== Task details ==
Output the lines from the top of the entries below to the line with "AI Course Generator is a platform", both included, exactly and without pictures.

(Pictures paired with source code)
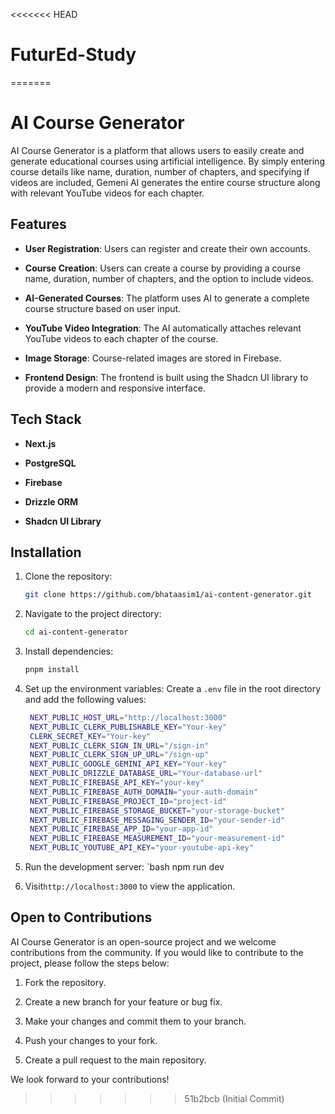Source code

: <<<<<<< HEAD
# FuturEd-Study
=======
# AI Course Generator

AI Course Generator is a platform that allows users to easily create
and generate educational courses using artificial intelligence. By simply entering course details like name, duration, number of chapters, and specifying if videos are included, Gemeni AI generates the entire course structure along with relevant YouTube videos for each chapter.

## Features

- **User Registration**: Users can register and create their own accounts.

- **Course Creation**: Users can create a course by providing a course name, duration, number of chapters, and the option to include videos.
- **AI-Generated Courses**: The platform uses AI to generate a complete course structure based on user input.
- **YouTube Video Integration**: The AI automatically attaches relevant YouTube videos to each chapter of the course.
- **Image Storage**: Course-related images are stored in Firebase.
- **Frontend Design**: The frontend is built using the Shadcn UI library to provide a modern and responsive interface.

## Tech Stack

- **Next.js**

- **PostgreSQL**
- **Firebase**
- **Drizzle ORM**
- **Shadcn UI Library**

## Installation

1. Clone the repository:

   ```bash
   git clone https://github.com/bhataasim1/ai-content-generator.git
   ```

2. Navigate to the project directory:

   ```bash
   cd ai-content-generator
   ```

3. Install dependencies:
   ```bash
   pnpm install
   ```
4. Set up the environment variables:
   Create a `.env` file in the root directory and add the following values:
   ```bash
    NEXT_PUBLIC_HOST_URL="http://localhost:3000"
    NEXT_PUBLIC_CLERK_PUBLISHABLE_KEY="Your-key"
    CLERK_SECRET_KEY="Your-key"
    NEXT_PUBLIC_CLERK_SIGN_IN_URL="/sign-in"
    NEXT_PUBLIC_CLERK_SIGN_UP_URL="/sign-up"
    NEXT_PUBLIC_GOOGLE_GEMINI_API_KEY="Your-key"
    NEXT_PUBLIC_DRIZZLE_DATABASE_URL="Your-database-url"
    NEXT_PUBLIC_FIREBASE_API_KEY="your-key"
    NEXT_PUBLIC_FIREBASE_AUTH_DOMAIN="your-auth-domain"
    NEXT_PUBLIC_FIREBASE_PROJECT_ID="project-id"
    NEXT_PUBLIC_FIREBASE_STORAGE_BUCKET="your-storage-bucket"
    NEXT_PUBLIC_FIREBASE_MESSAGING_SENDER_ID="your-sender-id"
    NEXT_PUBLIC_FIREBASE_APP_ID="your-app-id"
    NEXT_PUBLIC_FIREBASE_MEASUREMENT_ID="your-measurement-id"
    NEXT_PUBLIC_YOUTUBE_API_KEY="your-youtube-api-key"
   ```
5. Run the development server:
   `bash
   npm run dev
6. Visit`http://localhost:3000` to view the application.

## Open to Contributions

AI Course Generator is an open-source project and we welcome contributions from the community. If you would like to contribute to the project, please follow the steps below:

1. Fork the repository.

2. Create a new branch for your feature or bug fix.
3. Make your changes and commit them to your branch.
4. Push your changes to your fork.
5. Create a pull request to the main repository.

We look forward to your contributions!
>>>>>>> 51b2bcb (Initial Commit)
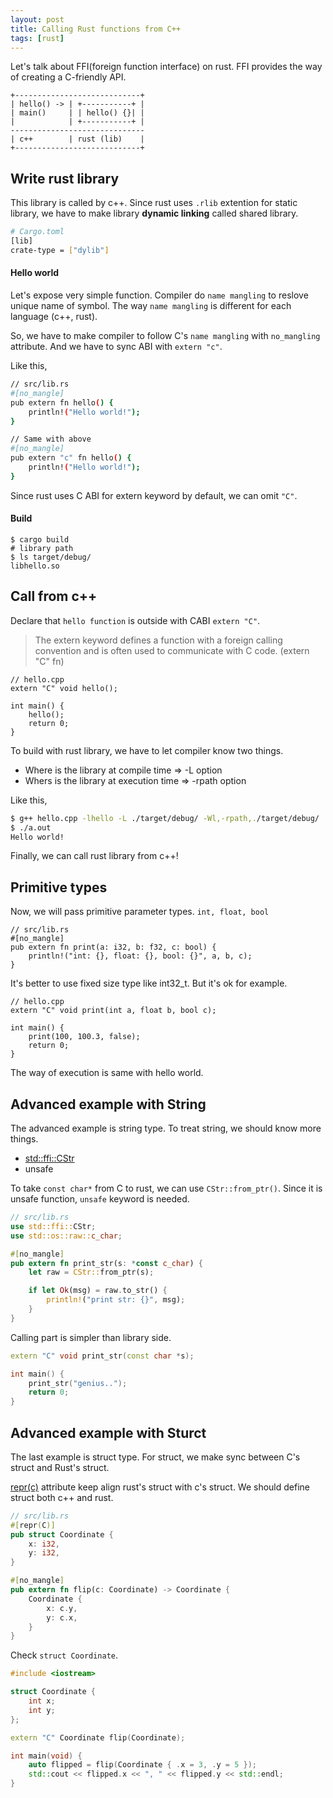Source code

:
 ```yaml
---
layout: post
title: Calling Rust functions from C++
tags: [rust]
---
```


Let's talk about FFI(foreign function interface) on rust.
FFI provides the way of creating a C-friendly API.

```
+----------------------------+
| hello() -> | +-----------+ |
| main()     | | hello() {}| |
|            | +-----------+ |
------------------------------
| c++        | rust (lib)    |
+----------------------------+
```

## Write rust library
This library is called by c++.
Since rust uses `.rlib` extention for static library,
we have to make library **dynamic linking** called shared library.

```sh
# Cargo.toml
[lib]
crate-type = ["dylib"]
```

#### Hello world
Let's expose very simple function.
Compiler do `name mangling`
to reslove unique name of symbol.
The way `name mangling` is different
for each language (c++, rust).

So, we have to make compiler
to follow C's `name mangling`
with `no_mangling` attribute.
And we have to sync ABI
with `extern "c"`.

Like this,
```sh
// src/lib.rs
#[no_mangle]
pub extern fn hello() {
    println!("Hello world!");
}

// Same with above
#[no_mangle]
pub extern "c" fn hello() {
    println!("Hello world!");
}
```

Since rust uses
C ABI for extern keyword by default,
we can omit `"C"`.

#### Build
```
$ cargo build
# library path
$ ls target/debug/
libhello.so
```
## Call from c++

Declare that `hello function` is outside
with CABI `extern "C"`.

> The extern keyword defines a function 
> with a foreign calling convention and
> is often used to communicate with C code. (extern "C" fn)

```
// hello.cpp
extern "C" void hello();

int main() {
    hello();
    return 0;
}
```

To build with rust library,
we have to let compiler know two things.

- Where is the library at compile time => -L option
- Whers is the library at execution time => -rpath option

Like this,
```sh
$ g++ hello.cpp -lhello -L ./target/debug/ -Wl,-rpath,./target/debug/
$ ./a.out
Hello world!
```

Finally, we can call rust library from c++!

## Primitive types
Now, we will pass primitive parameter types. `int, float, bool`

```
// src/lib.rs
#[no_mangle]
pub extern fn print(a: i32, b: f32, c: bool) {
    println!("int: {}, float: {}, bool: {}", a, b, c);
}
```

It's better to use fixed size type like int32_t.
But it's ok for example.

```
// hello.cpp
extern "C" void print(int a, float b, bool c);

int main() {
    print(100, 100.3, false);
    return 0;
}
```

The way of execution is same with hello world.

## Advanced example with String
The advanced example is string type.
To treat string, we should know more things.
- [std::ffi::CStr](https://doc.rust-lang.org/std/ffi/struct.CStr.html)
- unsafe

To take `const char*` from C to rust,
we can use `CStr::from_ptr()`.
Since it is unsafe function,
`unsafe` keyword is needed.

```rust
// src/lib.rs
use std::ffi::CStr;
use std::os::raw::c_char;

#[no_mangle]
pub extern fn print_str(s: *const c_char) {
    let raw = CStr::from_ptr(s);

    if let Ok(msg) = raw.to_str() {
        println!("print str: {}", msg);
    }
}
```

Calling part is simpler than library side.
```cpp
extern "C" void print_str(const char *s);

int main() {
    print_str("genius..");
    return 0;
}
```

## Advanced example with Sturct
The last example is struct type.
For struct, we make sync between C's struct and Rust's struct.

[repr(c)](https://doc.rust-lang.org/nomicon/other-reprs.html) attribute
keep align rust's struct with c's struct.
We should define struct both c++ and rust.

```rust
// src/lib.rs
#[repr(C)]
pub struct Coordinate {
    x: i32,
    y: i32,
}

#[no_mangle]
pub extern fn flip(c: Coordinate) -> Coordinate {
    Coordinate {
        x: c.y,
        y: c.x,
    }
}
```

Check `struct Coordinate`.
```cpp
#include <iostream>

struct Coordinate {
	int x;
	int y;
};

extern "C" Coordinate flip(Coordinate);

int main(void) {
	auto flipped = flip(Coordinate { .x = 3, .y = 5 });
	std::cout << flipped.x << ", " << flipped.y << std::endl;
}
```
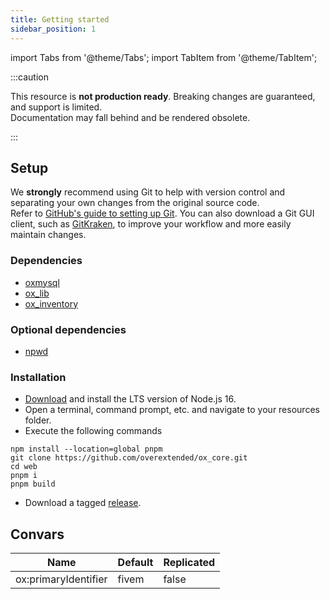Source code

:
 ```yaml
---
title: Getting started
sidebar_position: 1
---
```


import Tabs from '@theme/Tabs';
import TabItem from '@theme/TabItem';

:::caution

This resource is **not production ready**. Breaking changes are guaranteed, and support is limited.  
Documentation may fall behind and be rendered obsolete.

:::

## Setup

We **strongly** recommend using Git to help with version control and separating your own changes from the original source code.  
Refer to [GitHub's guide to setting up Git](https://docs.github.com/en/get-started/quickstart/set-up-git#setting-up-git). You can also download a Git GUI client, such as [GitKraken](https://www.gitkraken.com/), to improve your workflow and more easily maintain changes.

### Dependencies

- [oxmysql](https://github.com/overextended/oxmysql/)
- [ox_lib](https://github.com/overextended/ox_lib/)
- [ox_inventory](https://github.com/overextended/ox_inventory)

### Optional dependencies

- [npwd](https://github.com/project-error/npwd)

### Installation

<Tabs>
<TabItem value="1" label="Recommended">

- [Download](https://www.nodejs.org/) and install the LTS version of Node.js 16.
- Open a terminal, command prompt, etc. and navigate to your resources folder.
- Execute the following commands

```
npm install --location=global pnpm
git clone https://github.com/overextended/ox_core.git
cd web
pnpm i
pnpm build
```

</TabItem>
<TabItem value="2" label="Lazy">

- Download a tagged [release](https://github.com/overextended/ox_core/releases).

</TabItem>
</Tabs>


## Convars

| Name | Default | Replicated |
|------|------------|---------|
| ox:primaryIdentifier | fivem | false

== Task output ==
Source code

: <<<<<<< HEAD
# FuturEd-Study
=======
# AI Course Generator

AI Course Generator is a platform that allows users to easily create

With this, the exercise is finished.